SAN JOSE, Calif. -- IBM Corp. has struck its second major chip deal in China, leaving some to wonder if Big Blue is handing over technology to that nation without thinking about the possible consequences.
China's CSMC Technologies Corp. has signed an agreement with IBM under which Big Blue will license its 0.18-micron radio frequency (RF) CMOS semiconductor technology to the specialty foundry vendor.
This is the second foundry licensing deal for IBM in China. In 2007, Chinese foundry provider Semiconductor Manufacturing International Corp. (SMIC) licensed IBM's 45-nm bulk CMOS technology.
Meanwhile, under the terms with CSMC, IBM will transfer a variety of 0.18-micron RF CMOS technology features and process elements as well as grant patent cross-licensing to CSMC (Wuxi).
The license are granted for use in CSMC's 200-mm wafer fab in Wuxi. The 200-mm wafer fab commenced production in 2009, with a planned installed capacity of 60,000 wafers per month.
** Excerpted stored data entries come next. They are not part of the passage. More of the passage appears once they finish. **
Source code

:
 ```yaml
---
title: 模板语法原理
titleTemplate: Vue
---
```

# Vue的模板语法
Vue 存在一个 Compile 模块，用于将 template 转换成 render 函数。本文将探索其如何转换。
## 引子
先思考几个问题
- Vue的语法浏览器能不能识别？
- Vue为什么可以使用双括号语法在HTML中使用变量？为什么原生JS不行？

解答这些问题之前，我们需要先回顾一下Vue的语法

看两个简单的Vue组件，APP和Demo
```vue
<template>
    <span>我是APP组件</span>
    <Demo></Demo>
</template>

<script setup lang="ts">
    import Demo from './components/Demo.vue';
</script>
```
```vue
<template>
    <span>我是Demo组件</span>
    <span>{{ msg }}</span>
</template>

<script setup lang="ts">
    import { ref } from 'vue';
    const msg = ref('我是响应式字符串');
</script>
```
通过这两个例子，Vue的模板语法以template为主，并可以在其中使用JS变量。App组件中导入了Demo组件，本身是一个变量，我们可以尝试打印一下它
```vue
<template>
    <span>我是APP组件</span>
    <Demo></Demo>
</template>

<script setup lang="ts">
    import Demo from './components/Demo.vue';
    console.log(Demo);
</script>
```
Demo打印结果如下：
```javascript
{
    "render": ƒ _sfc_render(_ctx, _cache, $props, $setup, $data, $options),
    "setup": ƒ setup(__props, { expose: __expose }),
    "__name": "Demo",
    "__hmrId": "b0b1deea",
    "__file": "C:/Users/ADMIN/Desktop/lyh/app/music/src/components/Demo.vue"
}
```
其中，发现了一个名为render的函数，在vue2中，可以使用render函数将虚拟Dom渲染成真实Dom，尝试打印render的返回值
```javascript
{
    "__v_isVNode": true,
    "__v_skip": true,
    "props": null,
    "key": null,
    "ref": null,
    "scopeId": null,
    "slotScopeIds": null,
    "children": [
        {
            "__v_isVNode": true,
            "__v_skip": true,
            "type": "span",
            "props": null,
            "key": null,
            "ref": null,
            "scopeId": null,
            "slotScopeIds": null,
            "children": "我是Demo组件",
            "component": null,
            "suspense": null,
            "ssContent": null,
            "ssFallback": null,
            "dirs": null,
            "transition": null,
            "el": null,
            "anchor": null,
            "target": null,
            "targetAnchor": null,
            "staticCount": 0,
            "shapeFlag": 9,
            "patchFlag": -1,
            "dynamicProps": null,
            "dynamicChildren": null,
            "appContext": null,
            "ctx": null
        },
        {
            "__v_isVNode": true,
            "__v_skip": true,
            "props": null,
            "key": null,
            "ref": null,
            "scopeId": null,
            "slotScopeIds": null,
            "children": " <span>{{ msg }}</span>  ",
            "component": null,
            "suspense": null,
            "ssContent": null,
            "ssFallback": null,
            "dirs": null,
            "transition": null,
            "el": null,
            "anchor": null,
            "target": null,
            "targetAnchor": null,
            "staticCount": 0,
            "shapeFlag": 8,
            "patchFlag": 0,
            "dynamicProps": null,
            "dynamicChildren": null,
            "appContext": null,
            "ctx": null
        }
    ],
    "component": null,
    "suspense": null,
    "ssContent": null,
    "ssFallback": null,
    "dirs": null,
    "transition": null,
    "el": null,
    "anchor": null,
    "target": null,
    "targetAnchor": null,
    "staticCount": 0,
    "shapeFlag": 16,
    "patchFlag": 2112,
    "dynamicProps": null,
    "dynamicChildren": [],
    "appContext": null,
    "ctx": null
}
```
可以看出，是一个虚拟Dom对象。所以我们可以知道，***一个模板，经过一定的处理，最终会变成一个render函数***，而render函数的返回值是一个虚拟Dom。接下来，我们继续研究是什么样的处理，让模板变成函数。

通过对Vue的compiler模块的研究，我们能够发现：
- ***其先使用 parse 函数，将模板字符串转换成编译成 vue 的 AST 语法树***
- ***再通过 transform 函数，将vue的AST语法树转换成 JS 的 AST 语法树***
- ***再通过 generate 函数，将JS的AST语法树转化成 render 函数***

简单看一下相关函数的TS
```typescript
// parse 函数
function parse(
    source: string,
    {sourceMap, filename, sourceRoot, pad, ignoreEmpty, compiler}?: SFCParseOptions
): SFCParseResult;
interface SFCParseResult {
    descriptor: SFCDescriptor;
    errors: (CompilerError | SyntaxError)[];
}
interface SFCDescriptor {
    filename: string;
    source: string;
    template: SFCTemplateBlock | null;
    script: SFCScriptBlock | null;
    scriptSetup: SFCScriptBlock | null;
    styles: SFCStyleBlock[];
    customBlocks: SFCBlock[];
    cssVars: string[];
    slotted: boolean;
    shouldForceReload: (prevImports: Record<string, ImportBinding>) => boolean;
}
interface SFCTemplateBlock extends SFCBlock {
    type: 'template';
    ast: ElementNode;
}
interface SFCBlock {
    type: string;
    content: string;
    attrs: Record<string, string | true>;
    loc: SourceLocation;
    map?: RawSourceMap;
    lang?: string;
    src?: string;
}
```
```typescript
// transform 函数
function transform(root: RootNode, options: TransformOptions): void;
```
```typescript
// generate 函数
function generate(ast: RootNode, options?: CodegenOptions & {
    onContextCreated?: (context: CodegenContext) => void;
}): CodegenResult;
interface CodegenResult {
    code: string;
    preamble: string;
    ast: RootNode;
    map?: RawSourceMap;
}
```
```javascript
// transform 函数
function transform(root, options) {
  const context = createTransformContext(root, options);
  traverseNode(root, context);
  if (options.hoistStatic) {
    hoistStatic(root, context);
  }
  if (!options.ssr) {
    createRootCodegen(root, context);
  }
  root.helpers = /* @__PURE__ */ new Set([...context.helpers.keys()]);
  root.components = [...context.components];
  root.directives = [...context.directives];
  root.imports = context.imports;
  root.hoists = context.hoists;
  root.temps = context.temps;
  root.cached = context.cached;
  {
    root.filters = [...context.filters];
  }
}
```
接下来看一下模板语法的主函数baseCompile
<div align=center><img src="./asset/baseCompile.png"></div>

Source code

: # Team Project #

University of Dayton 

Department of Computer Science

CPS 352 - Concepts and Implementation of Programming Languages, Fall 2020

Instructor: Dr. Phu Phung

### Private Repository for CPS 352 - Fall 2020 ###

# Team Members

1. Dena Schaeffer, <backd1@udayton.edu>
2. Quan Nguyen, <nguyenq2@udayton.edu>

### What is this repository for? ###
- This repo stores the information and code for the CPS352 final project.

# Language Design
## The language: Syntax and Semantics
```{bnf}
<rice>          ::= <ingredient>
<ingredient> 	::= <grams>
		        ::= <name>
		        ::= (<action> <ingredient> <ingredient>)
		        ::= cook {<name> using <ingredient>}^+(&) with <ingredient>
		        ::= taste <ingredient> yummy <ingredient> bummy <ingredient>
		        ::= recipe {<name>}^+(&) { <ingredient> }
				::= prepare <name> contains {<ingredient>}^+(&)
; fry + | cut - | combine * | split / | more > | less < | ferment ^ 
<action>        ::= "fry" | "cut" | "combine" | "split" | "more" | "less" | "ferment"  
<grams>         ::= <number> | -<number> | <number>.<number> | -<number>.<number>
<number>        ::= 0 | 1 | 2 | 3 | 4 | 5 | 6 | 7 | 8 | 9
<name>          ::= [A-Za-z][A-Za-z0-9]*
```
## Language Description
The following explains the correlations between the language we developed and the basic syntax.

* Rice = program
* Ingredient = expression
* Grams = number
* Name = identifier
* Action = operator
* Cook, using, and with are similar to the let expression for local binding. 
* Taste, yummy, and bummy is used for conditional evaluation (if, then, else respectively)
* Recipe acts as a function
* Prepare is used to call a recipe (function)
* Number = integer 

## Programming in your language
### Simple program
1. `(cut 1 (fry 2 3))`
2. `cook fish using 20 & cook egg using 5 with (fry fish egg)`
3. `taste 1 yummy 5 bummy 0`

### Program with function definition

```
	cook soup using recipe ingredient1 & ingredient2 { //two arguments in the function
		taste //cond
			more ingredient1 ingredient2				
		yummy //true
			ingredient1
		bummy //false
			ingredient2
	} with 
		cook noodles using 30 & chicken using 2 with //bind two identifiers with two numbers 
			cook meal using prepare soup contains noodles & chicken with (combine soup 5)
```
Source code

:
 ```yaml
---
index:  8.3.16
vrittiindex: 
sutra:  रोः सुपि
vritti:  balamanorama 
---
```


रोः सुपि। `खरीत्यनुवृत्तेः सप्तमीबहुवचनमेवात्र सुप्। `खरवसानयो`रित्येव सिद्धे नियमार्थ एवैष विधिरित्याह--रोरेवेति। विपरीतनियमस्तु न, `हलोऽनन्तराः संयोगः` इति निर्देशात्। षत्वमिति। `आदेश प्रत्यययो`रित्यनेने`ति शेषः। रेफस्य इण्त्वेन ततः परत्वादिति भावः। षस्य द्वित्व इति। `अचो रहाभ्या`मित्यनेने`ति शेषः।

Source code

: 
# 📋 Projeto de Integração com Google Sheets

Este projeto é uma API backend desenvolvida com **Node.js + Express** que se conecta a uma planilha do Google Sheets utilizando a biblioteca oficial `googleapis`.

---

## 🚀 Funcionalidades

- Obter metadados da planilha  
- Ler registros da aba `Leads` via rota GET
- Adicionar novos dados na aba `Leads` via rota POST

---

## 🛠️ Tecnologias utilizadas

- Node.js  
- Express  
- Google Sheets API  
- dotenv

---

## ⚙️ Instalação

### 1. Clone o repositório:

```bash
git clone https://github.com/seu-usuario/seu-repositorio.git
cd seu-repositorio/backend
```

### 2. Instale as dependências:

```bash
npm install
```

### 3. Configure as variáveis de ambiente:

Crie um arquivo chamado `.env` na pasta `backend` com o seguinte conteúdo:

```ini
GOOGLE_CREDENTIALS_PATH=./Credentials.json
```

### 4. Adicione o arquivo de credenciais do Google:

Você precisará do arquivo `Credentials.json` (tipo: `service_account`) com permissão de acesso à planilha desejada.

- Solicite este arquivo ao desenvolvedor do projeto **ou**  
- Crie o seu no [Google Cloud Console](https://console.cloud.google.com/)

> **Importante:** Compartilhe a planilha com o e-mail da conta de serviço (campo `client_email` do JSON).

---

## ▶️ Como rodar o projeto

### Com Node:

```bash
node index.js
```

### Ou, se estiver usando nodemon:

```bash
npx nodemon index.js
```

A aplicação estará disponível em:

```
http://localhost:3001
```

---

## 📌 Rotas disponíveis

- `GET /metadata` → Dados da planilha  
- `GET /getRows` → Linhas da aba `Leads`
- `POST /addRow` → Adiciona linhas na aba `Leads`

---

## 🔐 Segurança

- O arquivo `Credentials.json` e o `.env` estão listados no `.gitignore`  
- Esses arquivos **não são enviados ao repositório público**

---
''The licensing of high-performance RF advanced process platform complements our existing power analog process technology offerings,'' said Elvis Deng, President of CSMC, in a statement.
"The main application for the licensed technology is RF devices for receiving and transmitting RF signal of mobile phones, wireless routers and other high volume applications,'' he added. ''The licenses will allow CSMC to maintain a major factor in the mainland China and overseas RF ICs open foundry markets."
Founded in 1997, CSMC is a pure-play specialty analog foundry. It provides processes at production technology nodes ranging from 3.0- to 0.35-micron. In 2008, it became a subsidiary of China Resources (Holdings) Company Ltd.
CSMC has two fabs, plus a joint venture facility. Fab 1 contains a clean room of 6,400 square meters and operates at a production capacity of 60,000 6-inch wafers per month.
Fab 2 has started initial production and is targeted for phase one production capacities in early 2010. Fab 2 contains a clean room space of 18,322 square meters and its targeted ''phase one'' capacity is 30,000 8-inch wafers per month by the first half of 2010. It has a ''phase two'' target capacity of 60,000 8-inch wafers per month by 2012, with the process technologies migrated to 0.11 micron.
In 2008, CR Semiconductor Wafers & Chips Ltd. (CSWC) joined CSMC's management and became CSMC Fab 5. Fab 5 is using 0.6 micron capability for analog and digital circuit fabrication. Fab 5 currently contains a clean room of 3,000 square meters with production capacity of 30,000 6-inch wafers per month. The second phase clean room will be 3,000 square meters and the target production capacity will be doubled.